In the rush to regulation that has followed corporate financial scandals, is there risk of overkill? That’s the concern emerging from recently released Economist Intelligence Unit white paper entitled “Corporate Governance: the new strategic imperative”.

The KPMG-sponsored paper is the result of surveying 115 senior executives worldwide on their corporate governance views and conducting in-depth interviews with leading corporate and regulatory figures.

Many executives are now worried the pendulum has swung too far and that hasty regulation and overly strict internal procedures will impair their ability to effectively run their businesses.

CEOs, says the paper, “have to bear in mind the potential trade-off between polishing the corporate reputation and delivering growth”.

Four main conclusions emerged from the paper:
1. Regulation is only partial answer to improved governance, and prime responsibility lies within the company rather than outside it.

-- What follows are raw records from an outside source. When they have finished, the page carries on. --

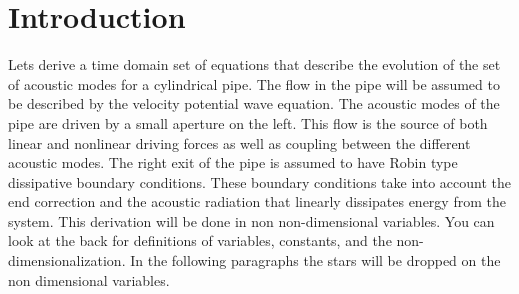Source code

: \documentclass[superscriptaddress, onecolumn, prl]{revtex4}
\begin{document}
\section{Introduction}
Lets derive a time domain set of equations that describe the evolution of the set of acoustic modes for a cylindrical pipe. The flow in the pipe will be assumed to be described by the velocity potential wave equation. The acoustic modes of the pipe are driven by a small aperture on the left. This flow is the source of both linear and nonlinear driving forces as well as coupling between the different acoustic modes. The right exit of the pipe is assumed to have Robin type dissipative boundary conditions. These boundary conditions take into account the end correction and the acoustic radiation that linearly dissipates energy from the system. This derivation will be done in non non-dimensional variables. You can look at the back for definitions of variables, constants, and the non-dimensionalization. In the following paragraphs the stars will be dropped on the non dimensional variables. 
\end{document}
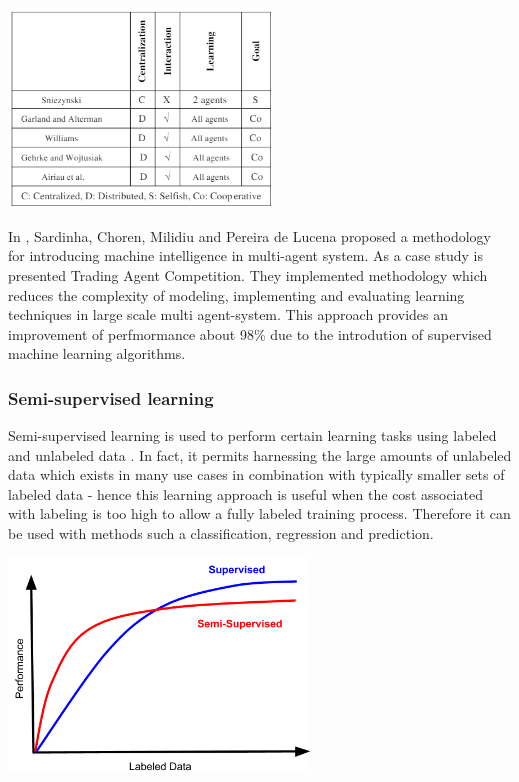 \begin{table}[H]
	\centering
	\includegraphics[width=7cm, keepaspectratio]{diagrams/related_work/Supervised_learners_vs_learning_aspects}
	\center
	\label{tab:LearningAspects}
\end{table}


In \cite{SLSardinha2004EngineeringML}, Sardinha, Choren, Milidiu and Pereira de Lucena proposed a methodology for introducing machine intelligence in multi-agent system. As a case study is presented Trading Agent Competition. They implemented methodology which reduces the complexity of modeling, implementing and evaluating learning techniques in large scale multi agent-system. This approach provides an improvement of perfmormance about 98\% due to the introdution of supervised machine learning algorithms. 




\subsubsection{Semi-supervised learning}

Semi-supervised learning is used to perform certain learning tasks using labeled and unlabeled data  \cite{SemiSupervisedLearning1}. In fact, it permits harnessing the large amounts of unlabeled data which exists in many use cases in combination with typically smaller sets of labeled data - hence this learning approach is useful when the cost associated with labeling is too high to allow a fully labeled training process. Therefore it can be used with methods such a classification, regression and prediction. 

\begin{center}
	\includegraphics[width=8cm, keepaspectratio]{diagrams/semi_supervised}
	\center
	\label{fig:SemiSupervisedLearning}
\end{center}

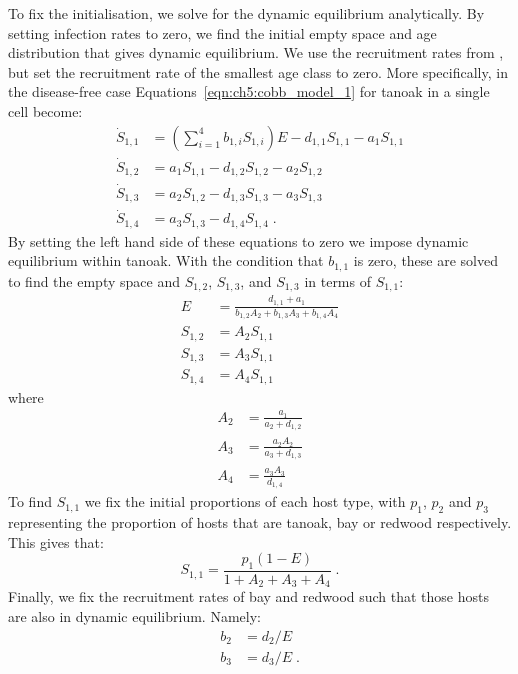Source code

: To fix the initialisation, we solve for the dynamic equilibrium analytically. By setting infection rates to zero, we find the initial empty space and age distribution that gives dynamic equilibrium. We use the recruitment rates from \citet{cobb_ecosystem_2012}, but set the recruitment rate of the smallest age class to zero. More specifically, in the disease-free case Equations~\ref{eqn:ch5:cobb_model_1} for tanoak in a single cell become:
\begin{subequations}
\begin{align}
    \dot{S}_{1,1} &= \left(\sum_{i=1}^4b_{1,i}S_{1,i}\right)E - d_{1,1}S_{1,1} - a_1S_{1,1}\\
    \dot{S}_{1,2} &= a_1S_{1,1} - d_{1,2}S_{1,2} - a_2S_{1,2}\\
    \dot{S}_{1,3} &= a_2S_{1,2} - d_{1,3}S_{1,3} - a_3S_{1,3}\\
    \dot{S}_{1,4} &= a_3S_{1,3} - d_{1,4}S_{1,4} \;.
\end{align}
\end{subequations}
By setting the left hand side of these equations to zero we impose dynamic equilibrium within tanoak. With the condition that $b_{1,1}$ is zero, these are solved to find the empty space and $S_{1,2}$, $S_{1,3}$, and $S_{1,3}$ in terms of $S_{1,1}$:
\begin{subequations}\label{eqn:ch5:tan_init}
    \begin{align}
        E &= \frac{d_{1,1} + a_1}{b_{1,2}A_2 + b_{1,3}A_3 + b_{1,4}A_4}\\
        S_{1,2} &= A_2S_{1,1}\\
        S_{1,3} &= A_3S_{1,1}\\
        S_{1,4} &= A_4S_{1,1}
    \end{align}
    \end{subequations}
where
\begin{subequations}
\begin{align}
    A_2 &= \frac{a_1}{a_2+d_{1,2}}\\
    A_3 &= \frac{a_2A_2}{a_3+d_{1,3}}\\
    A_4 &= \frac{a_3A_3}{d_{1,4}}
\end{align}
\end{subequations}
To find $S_{1,1}$ we fix the initial proportions of each host type, with $p_1$, $p_2$ and $p_3$ representing the proportion of hosts that are tanoak, bay or redwood respectively. This gives that:
\begin{equation}
    \label{eqn:ch5:tan_0_init}
    S_{1,1} = \frac{p_1(1-E)}{1+A_2+A_3+A_4}\;.
\end{equation}
Finally, we fix the recruitment rates of bay and redwood such that those hosts are also in dynamic equilibrium. Namely:
\begin{subequations}
\begin{align}
    b_2 &= d_2 / E \\
    b_3 &= d_3 / E \;.
\end{align}
\end{subequations}

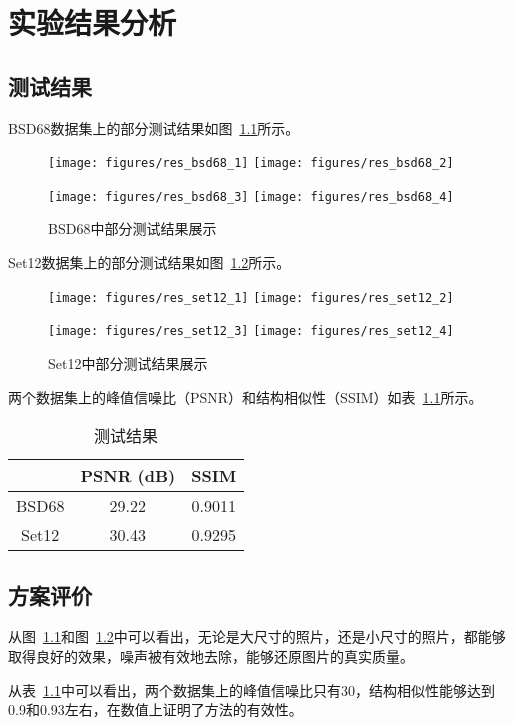 
\chapter{实验结果分析}\label{chapter:res}
\section{测试结果}
BSD68数据集上的部分测试结果如图~\ref{fig:bsd68res}所示。

\begin{figure}
	\centering
	\subcaptionbox*{}
	{\texttt{[image: figures/res\_bsd68\_1]}}
	\subcaptionbox*{}
	{\texttt{[image: figures/res\_bsd68\_2]}}
	
	\subcaptionbox*{}
	{\texttt{[image: figures/res\_bsd68\_3]}}
	\subcaptionbox*{}
	{\texttt{[image: figures/res\_bsd68\_4]}}
	\caption{BSD68中部分测试结果展示}
	\label{fig:bsd68res}
\end{figure}

Set12数据集上的部分测试结果如图~\ref{fig:set12res}所示。
\begin{figure}
	\centering
	\subcaptionbox*{}
	{\texttt{[image: figures/res\_set12\_1]}}
	\subcaptionbox*{}
	{\texttt{[image: figures/res\_set12\_2]}}
	
	\subcaptionbox*{}
	{\texttt{[image: figures/res\_set12\_3]}}
	\subcaptionbox*{}
	{\texttt{[image: figures/res\_set12\_4]}}
	\caption{Set12中部分测试结果展示}
	\label{fig:set12res}
\end{figure}


两个数据集上的峰值信噪比（PSNR）和结构相似性（SSIM）如表~\ref{table:res}所示。

\begin{table}[]
	\centering
	\caption{测试结果}
	\begin{tabular}{ccc}
		\hline
		& PSNR (dB) & SSIM \\ \hline
		BSD68 & 29.22 & 0.9011 \\
		Set12 & 30.43 & 0.9295 \\ \hline
	\end{tabular}
	\label{table:res}
\end{table}


\section{方案评价}
从图~\ref{fig:bsd68res}和图~\ref{fig:set12res}中可以看出，无论是大尺寸的照片，还是小尺寸的照片，都能够取得良好的效果，噪声被有效地去除，能够还原图片的真实质量。

从表~\ref{table:res}中可以看出，两个数据集上的峰值信噪比只有30，结构相似性能够达到0.9和0.93左右，在数值上证明了方法的有效性。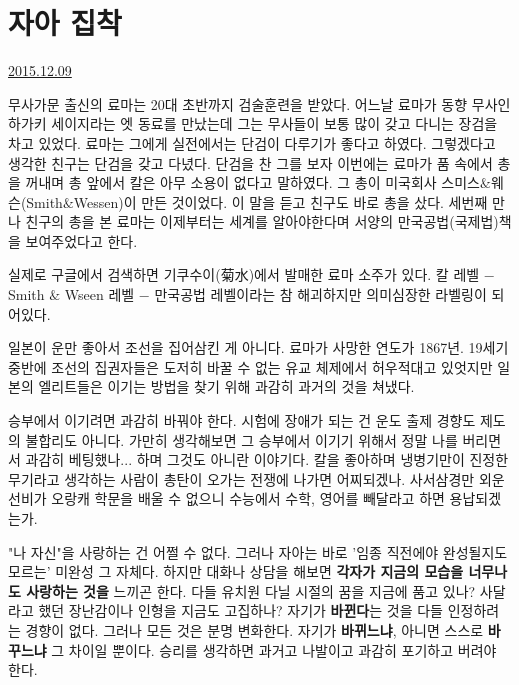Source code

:\section{자아 집착}
\href{https://www.kockoc.com/Apoc/536401}{2015.12.09}

\vspace{5mm}

무사가문 출신의 료마는 20대 초반까지 검술훈련을 받았다.
어느날 료마가 동향 무사인 하가키 세이지라는 엣 동료를 만났는데
그는 무사들이 보통 많이 갖고 다니는 장검을 차고 있었다.
료마는 그에게 실전에서는 단검이 다루기가 좋다고 하였다.
그렇겠다고 생각한 친구는 단검을 갖고 다녔다.
단검을 찬 그를 보자 이번에는 료마가 품 속에서 총을 꺼내며 총 앞에서 칼은 아무 소용이 없다고 말하였다.
그 총이 미국회사 스미스$\&$웨슨(Smith$\&$Wessen)이 만든 것이었다.
이 말을 듣고 친구도 바로 총을 샀다.
세번째 만나 친구의 총을 본 료마는 이제부터는 세계를 알아야한다며 서양의 만국공법(국제법)책을 보여주었다고 한다.
\vspace{5mm}

실제로 구글에서 검색하면
기쿠수이(菊水)에서 발매한 료마 소주가 있다.
칼 레벨 $-$ Smith $\&$ Wseen 레벨 $-$ 만국공법 레벨이라는 참 해괴하지만 의미심장한 라벨링이 되어있다.
\vspace{5mm}

일본이 운만 좋아서 조선을 집어삼킨 게 아니다.
료마가 사망한 연도가 1867년.
19세기 중반에 조선의 집권자들은 도저히 바꿀 수 없는 유교 체제에서 허우적대고 있엇지만
일본의 엘리트들은 이기는 방법을 찾기 위해 과감히 과거의 것을 쳐냈다.
\vspace{5mm}

승부에서 이기려면 과감히 바꿔야 한다.
시험에 장애가 되는 건 운도 출제 경향도 제도의 불합리도 아니다.
가만히 생각해보면 그 승부에서 이기기 위해서 정말 나를 버리면서 과감히 베팅했나... 하며 그것도 아니란 이야기다.
칼을 좋아하며 냉병기만이 진정한 무기라고 생각하는 사람이 총탄이 오가는 전쟁에 나가면 어찌되겠나.
사서삼경만 외운 선비가 오랑캐 학문을 배울 수 없으니 수능에서 수학, 영어를 빼달라고 하면 용납되겠는가.
\vspace{5mm}

"나 자신"을 사랑하는 건 어쩔 수 없다. 그러나 자아는 바로 '임종 직전에야 완성될지도 모르는' 미완성 그 자체다.
하지만 대화나 상담을 해보면 \textbf{각자가 지금의 모습을 너무나도 사랑하는 것을} 느끼곤 한다.
다들 유치원 다닐 시절의 꿈을 지금에 품고 있나? 사달라고 했던 장난감이나 인형을 지금도 고집하나?
자기가 \textbf{바뀐다}는 것을 다들 인정하려는 경향이 없다.
그러나 모든 것은 분명 변화한다. 자기가 \textbf{바뀌느냐}, 아니면 스스로 \textbf{바꾸느냐} 그 차이일 뿐이다.
승리를 생각하면 과거고 나발이고 과감히 포기하고 버려야 한다.
\vspace{5mm}

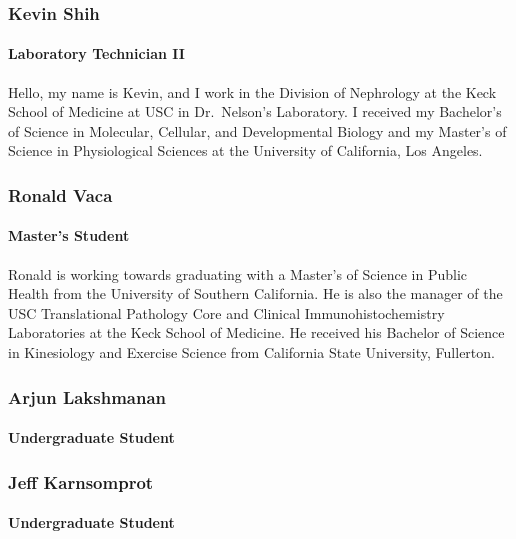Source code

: \documentclass[
]{article}
\begin{document}
\subsubsection{Kevin Shih}\label{kevin-shih}

\paragraph{Laboratory Technician II}\label{laboratory-technician-ii-1}

Hello, my name is Kevin, and I work in the Division of Nephrology at the
Keck School of Medicine at USC in Dr.~Nelson's Laboratory. I received my
Bachelor's of Science in Molecular, Cellular, and Developmental Biology
and my Master's of Science in Physiological Sciences at the University
of California, Los Angeles.

\subsubsection{Ronald Vaca}\label{ronald-vaca}

\paragraph{Master's Student}\label{masters-student}

Ronald is working towards graduating with a Master's of Science in
Public Health from the University of Southern California. He is also the
manager of the USC Translational Pathology Core and Clinical
Immunohistochemistry Laboratories at the Keck School of Medicine. He
received his Bachelor of Science in Kinesiology and Exercise Science
from California State University, Fullerton.

\subsubsection{Arjun Lakshmanan}\label{arjun-lakshmanan}

\paragraph{Undergraduate Student}\label{undergraduate-student}

\subsubsection{Jeff Karnsomprot}\label{jeff-karnsomprot}

\paragraph{Undergraduate Student}\label{undergraduate-student-1}
\end{document}
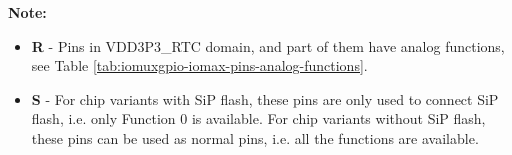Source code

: \textbf{Note:}

\begin{itemize}
\item \textbf{R} - Pins in VDD3P3\_RTC domain, and part of them have analog functions, see Table \ref{tab:iomuxgpio-iomax-pins-analog-functions}.

\item \textbf{S} - For chip variants with SiP flash, these pins are only used to connect SiP flash, i.e. only Function 0 is available. For chip variants without SiP flash, these pins can be used as normal pins, i.e. all the functions are available.
\end{itemize}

2. While the design and implementation of corporate governance structures are important, instilling the right culture is essential. That is driven by senior management who must make sure board members are free to engage in open and meaningful debate.

3. There is an inherent tension between innovation and conservatism, governance and growth. While the optimists see corporate governance as benefit rather than burden, others believe it threatens corporate agility. number of executives felt merger and acquisition deals, for instance, would be negatively affected by longer due diligence processes.

4. Transparency about company’s governance policies is critical. As long as investors and shareholders get clear and accessible information, the market can make decisions based on that information. Problem: “too few companies are genuinely transparent”.

Not surprisingly, the paper found corporate governance had shot to the top of CEO agendas, 46 percent rating it amongst top three business priorities, and 14 percent giving it top billing.